WORK TO BE COMPLETED: Below are entries. Copy exactly the lines running from the line that holds "UI design principles" to the line that holds "de otimizar consultas.</p>", with both ends included.

[Opening DATA UNDER STUDY section]

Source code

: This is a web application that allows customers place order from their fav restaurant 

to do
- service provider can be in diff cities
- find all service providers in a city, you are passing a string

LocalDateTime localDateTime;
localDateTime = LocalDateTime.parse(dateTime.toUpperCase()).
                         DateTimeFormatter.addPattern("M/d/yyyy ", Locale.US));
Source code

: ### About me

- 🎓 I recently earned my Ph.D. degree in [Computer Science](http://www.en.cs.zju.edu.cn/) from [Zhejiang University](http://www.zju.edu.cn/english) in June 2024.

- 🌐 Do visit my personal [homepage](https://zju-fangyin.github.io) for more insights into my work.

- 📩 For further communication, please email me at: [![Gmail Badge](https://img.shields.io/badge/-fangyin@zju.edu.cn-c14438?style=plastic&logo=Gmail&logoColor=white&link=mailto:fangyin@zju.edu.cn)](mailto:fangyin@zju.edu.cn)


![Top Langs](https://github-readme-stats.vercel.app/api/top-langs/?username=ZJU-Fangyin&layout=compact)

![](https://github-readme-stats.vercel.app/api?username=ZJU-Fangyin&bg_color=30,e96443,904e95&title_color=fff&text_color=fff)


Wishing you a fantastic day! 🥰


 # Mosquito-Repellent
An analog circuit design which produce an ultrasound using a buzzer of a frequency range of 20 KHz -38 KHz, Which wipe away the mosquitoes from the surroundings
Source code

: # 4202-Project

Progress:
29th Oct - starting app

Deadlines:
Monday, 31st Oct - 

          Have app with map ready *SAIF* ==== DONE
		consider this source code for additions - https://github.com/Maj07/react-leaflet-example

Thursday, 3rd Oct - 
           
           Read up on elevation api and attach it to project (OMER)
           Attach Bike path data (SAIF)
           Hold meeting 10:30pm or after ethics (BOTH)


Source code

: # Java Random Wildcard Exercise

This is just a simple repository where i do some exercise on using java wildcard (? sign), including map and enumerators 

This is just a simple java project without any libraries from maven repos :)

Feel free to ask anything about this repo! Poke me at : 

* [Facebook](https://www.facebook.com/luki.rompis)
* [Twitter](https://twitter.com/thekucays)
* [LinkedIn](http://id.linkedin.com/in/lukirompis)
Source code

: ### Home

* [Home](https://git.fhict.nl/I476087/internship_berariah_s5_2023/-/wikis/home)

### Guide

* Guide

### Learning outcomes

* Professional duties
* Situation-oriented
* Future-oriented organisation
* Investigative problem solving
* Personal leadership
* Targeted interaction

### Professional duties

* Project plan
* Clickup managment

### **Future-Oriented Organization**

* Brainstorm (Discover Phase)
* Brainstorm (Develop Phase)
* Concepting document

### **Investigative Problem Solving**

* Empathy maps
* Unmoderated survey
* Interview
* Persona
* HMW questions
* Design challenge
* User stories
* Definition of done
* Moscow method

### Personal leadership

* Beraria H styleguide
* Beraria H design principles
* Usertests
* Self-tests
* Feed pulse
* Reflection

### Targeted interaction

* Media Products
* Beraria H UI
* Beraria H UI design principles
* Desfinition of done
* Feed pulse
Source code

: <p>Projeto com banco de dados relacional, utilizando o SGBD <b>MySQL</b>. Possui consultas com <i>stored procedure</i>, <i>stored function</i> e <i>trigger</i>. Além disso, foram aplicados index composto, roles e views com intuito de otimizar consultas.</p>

[Closing DATA UNDER STUDY section]
[Opening DATA UNDER STUDY section]

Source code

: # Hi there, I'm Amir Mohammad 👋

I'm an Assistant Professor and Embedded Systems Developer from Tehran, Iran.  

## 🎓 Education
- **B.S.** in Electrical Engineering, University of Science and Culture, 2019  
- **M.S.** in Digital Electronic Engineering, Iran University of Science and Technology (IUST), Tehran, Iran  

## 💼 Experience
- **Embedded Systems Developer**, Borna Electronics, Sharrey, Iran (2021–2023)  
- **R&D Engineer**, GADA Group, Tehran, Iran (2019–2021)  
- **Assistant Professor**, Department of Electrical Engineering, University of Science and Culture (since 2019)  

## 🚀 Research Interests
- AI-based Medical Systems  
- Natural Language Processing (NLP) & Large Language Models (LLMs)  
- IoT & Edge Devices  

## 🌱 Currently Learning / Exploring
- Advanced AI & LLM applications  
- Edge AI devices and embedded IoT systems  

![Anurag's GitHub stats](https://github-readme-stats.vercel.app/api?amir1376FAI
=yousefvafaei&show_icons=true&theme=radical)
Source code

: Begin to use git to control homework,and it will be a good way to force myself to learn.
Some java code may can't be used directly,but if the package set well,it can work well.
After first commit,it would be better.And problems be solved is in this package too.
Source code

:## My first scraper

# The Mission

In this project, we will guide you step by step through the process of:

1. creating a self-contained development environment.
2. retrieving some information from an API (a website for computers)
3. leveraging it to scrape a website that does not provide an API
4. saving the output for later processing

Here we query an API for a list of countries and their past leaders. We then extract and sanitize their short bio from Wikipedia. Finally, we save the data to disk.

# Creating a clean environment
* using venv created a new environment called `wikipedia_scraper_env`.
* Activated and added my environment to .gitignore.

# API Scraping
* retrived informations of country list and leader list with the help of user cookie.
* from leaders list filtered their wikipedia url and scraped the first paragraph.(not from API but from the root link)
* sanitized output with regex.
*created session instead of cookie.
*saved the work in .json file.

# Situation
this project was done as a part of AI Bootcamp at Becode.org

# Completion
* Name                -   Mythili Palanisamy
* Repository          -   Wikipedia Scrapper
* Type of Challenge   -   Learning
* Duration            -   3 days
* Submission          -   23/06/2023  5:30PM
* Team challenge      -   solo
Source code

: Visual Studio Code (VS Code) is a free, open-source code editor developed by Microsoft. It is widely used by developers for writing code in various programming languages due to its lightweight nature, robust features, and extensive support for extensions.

[Closing DATA UNDER STUDY section]

TASK RESULT:
* Beraria H UI design principles
* Desfinition of done
* Feed pulse
Source code

: <p>Projeto com banco de dados relacional, utilizando o SGBD <b>MySQL</b>. Possui consultas com <i>stored procedure</i>, <i>stored function</i> e <i>trigger</i>. Além disso, foram aplicados index composto, roles e views com intuito de otimizar consultas.</p>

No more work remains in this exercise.